- ABOUT THIS TASK -
What are the lines of the listing below, word for word, from the first down to the one that contains "The formal development"?
-------- THE RECORDS --------
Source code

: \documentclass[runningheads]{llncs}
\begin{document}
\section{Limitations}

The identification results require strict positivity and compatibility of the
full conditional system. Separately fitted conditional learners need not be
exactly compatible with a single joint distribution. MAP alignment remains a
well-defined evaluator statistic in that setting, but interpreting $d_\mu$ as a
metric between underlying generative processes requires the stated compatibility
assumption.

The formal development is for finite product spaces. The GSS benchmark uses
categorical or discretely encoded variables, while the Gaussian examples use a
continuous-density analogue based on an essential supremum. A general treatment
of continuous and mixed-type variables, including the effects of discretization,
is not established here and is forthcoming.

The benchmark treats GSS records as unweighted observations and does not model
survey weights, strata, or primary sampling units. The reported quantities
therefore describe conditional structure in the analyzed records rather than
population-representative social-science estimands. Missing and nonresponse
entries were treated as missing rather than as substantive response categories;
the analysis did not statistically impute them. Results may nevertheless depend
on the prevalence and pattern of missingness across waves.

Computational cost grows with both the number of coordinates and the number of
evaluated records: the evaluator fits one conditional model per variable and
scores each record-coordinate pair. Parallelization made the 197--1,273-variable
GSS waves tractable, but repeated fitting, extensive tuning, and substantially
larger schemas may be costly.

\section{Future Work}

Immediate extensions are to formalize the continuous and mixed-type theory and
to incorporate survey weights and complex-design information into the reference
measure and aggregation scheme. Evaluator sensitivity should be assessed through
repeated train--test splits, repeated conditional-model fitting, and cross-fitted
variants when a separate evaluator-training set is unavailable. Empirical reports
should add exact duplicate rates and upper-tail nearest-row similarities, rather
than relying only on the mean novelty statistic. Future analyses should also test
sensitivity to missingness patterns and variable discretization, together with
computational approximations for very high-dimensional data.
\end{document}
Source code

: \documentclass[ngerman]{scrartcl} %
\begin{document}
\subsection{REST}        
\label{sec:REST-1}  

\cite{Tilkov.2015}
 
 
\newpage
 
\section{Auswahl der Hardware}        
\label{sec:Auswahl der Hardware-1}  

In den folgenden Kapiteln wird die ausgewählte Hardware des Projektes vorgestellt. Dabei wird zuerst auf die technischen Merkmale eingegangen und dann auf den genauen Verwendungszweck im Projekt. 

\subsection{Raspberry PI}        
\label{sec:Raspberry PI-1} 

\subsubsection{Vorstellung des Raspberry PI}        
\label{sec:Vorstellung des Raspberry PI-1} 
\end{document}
--------
- SOLUTION TO THIS PROBLEM -
Source code

: \documentclass[runningheads]{llncs}
\begin{document}
\section{Limitations}

The identification results require strict positivity and compatibility of the
full conditional system. Separately fitted conditional learners need not be
exactly compatible with a single joint distribution. MAP alignment remains a
well-defined evaluator statistic in that setting, but interpreting $d_\mu$ as a
metric between underlying generative processes requires the stated compatibility
assumption.

The formal development is for finite product spaces. The GSS benchmark uses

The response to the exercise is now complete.